§ **Data to use**:
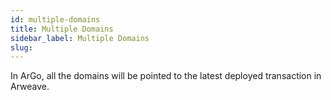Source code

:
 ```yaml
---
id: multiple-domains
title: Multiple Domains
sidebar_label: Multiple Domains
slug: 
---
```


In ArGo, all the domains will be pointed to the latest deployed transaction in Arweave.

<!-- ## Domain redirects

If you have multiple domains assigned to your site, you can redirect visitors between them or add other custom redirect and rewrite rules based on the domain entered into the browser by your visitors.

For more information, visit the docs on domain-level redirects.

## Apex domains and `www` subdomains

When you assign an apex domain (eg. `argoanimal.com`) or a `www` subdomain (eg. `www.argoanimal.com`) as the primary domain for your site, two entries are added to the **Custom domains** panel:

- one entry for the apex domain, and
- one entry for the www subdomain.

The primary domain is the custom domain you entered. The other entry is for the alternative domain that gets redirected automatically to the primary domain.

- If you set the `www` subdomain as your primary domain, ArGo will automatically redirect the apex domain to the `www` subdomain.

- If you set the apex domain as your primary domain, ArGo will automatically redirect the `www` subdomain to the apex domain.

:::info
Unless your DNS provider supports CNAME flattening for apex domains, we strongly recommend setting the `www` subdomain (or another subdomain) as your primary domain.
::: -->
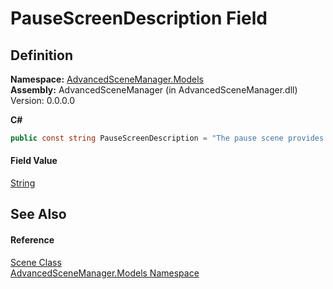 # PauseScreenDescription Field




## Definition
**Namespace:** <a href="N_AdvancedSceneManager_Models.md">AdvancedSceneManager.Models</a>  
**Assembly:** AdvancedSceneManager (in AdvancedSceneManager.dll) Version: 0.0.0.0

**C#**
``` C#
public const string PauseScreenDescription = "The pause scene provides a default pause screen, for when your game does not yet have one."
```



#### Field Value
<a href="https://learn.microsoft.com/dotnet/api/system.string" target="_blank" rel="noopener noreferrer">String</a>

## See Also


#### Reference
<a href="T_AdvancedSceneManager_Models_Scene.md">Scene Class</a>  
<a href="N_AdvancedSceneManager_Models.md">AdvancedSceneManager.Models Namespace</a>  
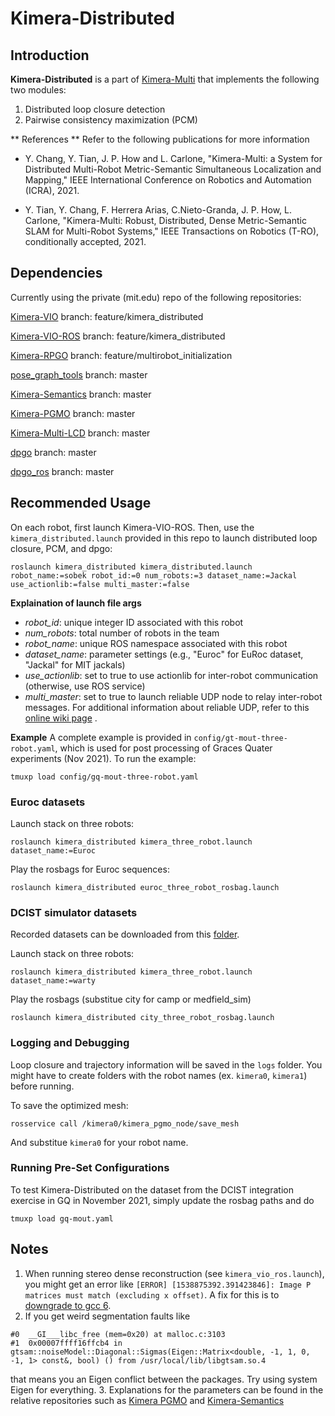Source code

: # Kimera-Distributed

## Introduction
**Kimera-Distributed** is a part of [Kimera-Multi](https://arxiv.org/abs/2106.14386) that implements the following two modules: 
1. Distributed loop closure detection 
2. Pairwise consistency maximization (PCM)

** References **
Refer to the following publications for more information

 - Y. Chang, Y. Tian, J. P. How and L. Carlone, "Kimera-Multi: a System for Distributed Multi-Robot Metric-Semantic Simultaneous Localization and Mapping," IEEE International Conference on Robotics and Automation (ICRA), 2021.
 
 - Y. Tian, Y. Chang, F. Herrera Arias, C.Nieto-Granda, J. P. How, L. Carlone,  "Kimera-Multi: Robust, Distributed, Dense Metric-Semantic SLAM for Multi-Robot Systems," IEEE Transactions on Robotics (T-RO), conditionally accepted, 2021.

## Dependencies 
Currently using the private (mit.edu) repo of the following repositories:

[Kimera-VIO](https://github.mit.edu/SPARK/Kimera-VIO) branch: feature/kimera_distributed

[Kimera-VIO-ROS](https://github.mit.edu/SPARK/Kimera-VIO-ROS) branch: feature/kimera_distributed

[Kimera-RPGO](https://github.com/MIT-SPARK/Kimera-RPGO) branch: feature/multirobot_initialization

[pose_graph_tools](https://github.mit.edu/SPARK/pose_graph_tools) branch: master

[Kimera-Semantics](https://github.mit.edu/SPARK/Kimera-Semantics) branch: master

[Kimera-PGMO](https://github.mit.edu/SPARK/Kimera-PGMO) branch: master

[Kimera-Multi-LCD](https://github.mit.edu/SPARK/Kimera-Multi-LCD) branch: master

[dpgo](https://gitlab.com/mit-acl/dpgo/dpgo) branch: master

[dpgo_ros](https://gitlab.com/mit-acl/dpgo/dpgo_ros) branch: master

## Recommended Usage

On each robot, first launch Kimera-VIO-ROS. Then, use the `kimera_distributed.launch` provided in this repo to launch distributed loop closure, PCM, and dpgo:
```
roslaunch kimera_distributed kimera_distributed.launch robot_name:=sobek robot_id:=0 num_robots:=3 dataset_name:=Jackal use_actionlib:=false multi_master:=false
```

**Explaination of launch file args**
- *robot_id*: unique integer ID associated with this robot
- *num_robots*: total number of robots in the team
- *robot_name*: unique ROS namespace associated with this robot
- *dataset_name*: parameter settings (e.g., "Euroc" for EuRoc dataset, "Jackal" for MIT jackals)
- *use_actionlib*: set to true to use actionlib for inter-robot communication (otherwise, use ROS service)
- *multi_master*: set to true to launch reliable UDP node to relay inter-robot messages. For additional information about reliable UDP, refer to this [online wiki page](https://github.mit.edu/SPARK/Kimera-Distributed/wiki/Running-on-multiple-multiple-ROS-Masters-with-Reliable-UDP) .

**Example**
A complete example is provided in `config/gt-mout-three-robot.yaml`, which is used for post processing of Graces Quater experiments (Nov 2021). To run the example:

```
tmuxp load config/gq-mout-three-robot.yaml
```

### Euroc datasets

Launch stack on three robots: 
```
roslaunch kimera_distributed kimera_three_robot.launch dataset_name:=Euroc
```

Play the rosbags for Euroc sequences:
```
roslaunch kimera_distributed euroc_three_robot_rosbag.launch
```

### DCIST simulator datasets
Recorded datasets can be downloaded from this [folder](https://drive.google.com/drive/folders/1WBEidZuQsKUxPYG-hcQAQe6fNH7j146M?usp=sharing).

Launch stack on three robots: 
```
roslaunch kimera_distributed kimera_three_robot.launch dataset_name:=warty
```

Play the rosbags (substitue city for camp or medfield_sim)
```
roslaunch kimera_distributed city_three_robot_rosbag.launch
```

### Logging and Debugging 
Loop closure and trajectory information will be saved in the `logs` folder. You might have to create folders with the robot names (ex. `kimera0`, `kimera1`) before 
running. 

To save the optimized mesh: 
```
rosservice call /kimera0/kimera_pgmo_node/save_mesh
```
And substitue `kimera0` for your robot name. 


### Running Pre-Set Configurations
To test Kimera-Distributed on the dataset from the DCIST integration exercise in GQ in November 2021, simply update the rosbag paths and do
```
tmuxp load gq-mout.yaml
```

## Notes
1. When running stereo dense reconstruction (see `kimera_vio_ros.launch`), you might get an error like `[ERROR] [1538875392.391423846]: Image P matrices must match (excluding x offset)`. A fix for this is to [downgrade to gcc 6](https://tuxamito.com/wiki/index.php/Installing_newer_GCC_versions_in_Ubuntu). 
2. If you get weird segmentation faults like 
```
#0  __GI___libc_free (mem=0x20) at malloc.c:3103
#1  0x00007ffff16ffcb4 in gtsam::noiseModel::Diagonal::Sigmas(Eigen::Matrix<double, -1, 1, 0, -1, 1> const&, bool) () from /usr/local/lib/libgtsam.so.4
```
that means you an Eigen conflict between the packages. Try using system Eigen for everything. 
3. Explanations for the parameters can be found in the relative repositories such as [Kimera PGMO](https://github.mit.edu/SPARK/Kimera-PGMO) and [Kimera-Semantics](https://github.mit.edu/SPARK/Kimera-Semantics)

§ **Task to carry out**: Copy all the records above exactly, but leave out the pictures.

§ **Task answer**:
Source code

:
 ```yaml
---
id: multiple-domains
title: Multiple Domains
sidebar_label: Multiple Domains
slug: 
---
```


In ArGo, all the domains will be pointed to the latest deployed transaction in Arweave.

<!-- ## Domain redirects

If you have multiple domains assigned to your site, you can redirect visitors between them or add other custom redirect and rewrite rules based on the domain entered into the browser by your visitors.

For more information, visit the docs on domain-level redirects.

## Apex domains and `www` subdomains

When you assign an apex domain (eg. `argoanimal.com`) or a `www` subdomain (eg. `www.argoanimal.com`) as the primary domain for your site, two entries are added to the **Custom domains** panel:

- one entry for the apex domain, and
- one entry for the www subdomain.

The primary domain is the custom domain you entered. The other entry is for the alternative domain that gets redirected automatically to the primary domain.

- If you set the `www` subdomain as your primary domain, ArGo will automatically redirect the apex domain to the `www` subdomain.

- If you set the apex domain as your primary domain, ArGo will automatically redirect the `www` subdomain to the apex domain.

:::info
Unless your DNS provider supports CNAME flattening for apex domains, we strongly recommend setting the `www` subdomain (or another subdomain) as your primary domain.
::: -->
 # PauseScreenDescription Field




## Definition
**Namespace:** <a href="N_AdvancedSceneManager_Models.md">AdvancedSceneManager.Models</a>  
**Assembly:** AdvancedSceneManager (in AdvancedSceneManager.dll) Version: 0.0.0.0

**C#**
``` C#
public const string PauseScreenDescription = "The pause scene provides a default pause screen, for when your game does not yet have one."
```



#### Field Value
<a href="https://learn.microsoft.com/dotnet/api/system.string" target="_blank" rel="noopener noreferrer">String</a>

## See Also


#### Reference
<a href="T_AdvancedSceneManager_Models_Scene.md">Scene Class</a>  
<a href="N_AdvancedSceneManager_Models.md">AdvancedSceneManager.Models Namespace</a>  
Source code

: # Kimera-Distributed

## Introduction
**Kimera-Distributed** is a part of [Kimera-Multi](https://arxiv.org/abs/2106.14386) that implements the following two modules: 
1. Distributed loop closure detection 
2. Pairwise consistency maximization (PCM)

** References **
Refer to the following publications for more information

 - Y. Chang, Y. Tian, J. P. How and L. Carlone, "Kimera-Multi: a System for Distributed Multi-Robot Metric-Semantic Simultaneous Localization and Mapping," IEEE International Conference on Robotics and Automation (ICRA), 2021.
 
 - Y. Tian, Y. Chang, F. Herrera Arias, C.Nieto-Granda, J. P. How, L. Carlone,  "Kimera-Multi: Robust, Distributed, Dense Metric-Semantic SLAM for Multi-Robot Systems," IEEE Transactions on Robotics (T-RO), conditionally accepted, 2021.

## Dependencies 
Currently using the private (mit.edu) repo of the following repositories:

[Kimera-VIO](https://github.mit.edu/SPARK/Kimera-VIO) branch: feature/kimera_distributed

[Kimera-VIO-ROS](https://github.mit.edu/SPARK/Kimera-VIO-ROS) branch: feature/kimera_distributed

[Kimera-RPGO](https://github.com/MIT-SPARK/Kimera-RPGO) branch: feature/multirobot_initialization

[pose_graph_tools](https://github.mit.edu/SPARK/pose_graph_tools) branch: master

[Kimera-Semantics](https://github.mit.edu/SPARK/Kimera-Semantics) branch: master

[Kimera-PGMO](https://github.mit.edu/SPARK/Kimera-PGMO) branch: master

[Kimera-Multi-LCD](https://github.mit.edu/SPARK/Kimera-Multi-LCD) branch: master

[dpgo](https://gitlab.com/mit-acl/dpgo/dpgo) branch: master

[dpgo_ros](https://gitlab.com/mit-acl/dpgo/dpgo_ros) branch: master

## Recommended Usage

On each robot, first launch Kimera-VIO-ROS. Then, use the `kimera_distributed.launch` provided in this repo to launch distributed loop closure, PCM, and dpgo:
```
roslaunch kimera_distributed kimera_distributed.launch robot_name:=sobek robot_id:=0 num_robots:=3 dataset_name:=Jackal use_actionlib:=false multi_master:=false
```

**Explaination of launch file args**
- *robot_id*: unique integer ID associated with this robot
- *num_robots*: total number of robots in the team
- *robot_name*: unique ROS namespace associated with this robot
- *dataset_name*: parameter settings (e.g., "Euroc" for EuRoc dataset, "Jackal" for MIT jackals)
- *use_actionlib*: set to true to use actionlib for inter-robot communication (otherwise, use ROS service)
- *multi_master*: set to true to launch reliable UDP node to relay inter-robot messages. For additional information about reliable UDP, refer to this [online wiki page](https://github.mit.edu/SPARK/Kimera-Distributed/wiki/Running-on-multiple-multiple-ROS-Masters-with-Reliable-UDP) .

**Example**
A complete example is provided in `config/gt-mout-three-robot.yaml`, which is used for post processing of Graces Quater experiments (Nov 2021). To run the example:

```
tmuxp load config/gq-mout-three-robot.yaml
```

### Euroc datasets

Launch stack on three robots: 
```
roslaunch kimera_distributed kimera_three_robot.launch dataset_name:=Euroc
```

Play the rosbags for Euroc sequences:
```
roslaunch kimera_distributed euroc_three_robot_rosbag.launch
```

### DCIST simulator datasets
Recorded datasets can be downloaded from this [folder](https://drive.google.com/drive/folders/1WBEidZuQsKUxPYG-hcQAQe6fNH7j146M?usp=sharing).

Launch stack on three robots: 
```
roslaunch kimera_distributed kimera_three_robot.launch dataset_name:=warty
```

Play the rosbags (substitue city for camp or medfield_sim)
```
roslaunch kimera_distributed city_three_robot_rosbag.launch
```

### Logging and Debugging 
Loop closure and trajectory information will be saved in the `logs` folder. You might have to create folders with the robot names (ex. `kimera0`, `kimera1`) before 
running. 

To save the optimized mesh: 
```
rosservice call /kimera0/kimera_pgmo_node/save_mesh
```
And substitue `kimera0` for your robot name. 


### Running Pre-Set Configurations
To test Kimera-Distributed on the dataset from the DCIST integration exercise in GQ in November 2021, simply update the rosbag paths and do
```
tmuxp load gq-mout.yaml
```

## Notes
1. When running stereo dense reconstruction (see `kimera_vio_ros.launch`), you might get an error like `[ERROR] [1538875392.391423846]: Image P matrices must match (excluding x offset)`. A fix for this is to [downgrade to gcc 6](https://tuxamito.com/wiki/index.php/Installing_newer_GCC_versions_in_Ubuntu). 
2. If you get weird segmentation faults like 
```
#0  __GI___libc_free (mem=0x20) at malloc.c:3103
#1  0x00007ffff16ffcb4 in gtsam::noiseModel::Diagonal::Sigmas(Eigen::Matrix<double, -1, 1, 0, -1, 1> const&, bool) () from /usr/local/lib/libgtsam.so.4
```
that means you an Eigen conflict between the packages. Try using system Eigen for everything. 
3. Explanations for the parameters can be found in the relative repositories such as [Kimera PGMO](https://github.mit.edu/SPARK/Kimera-PGMO) and [Kimera-Semantics](https://github.mit.edu/SPARK/Kimera-Semantics)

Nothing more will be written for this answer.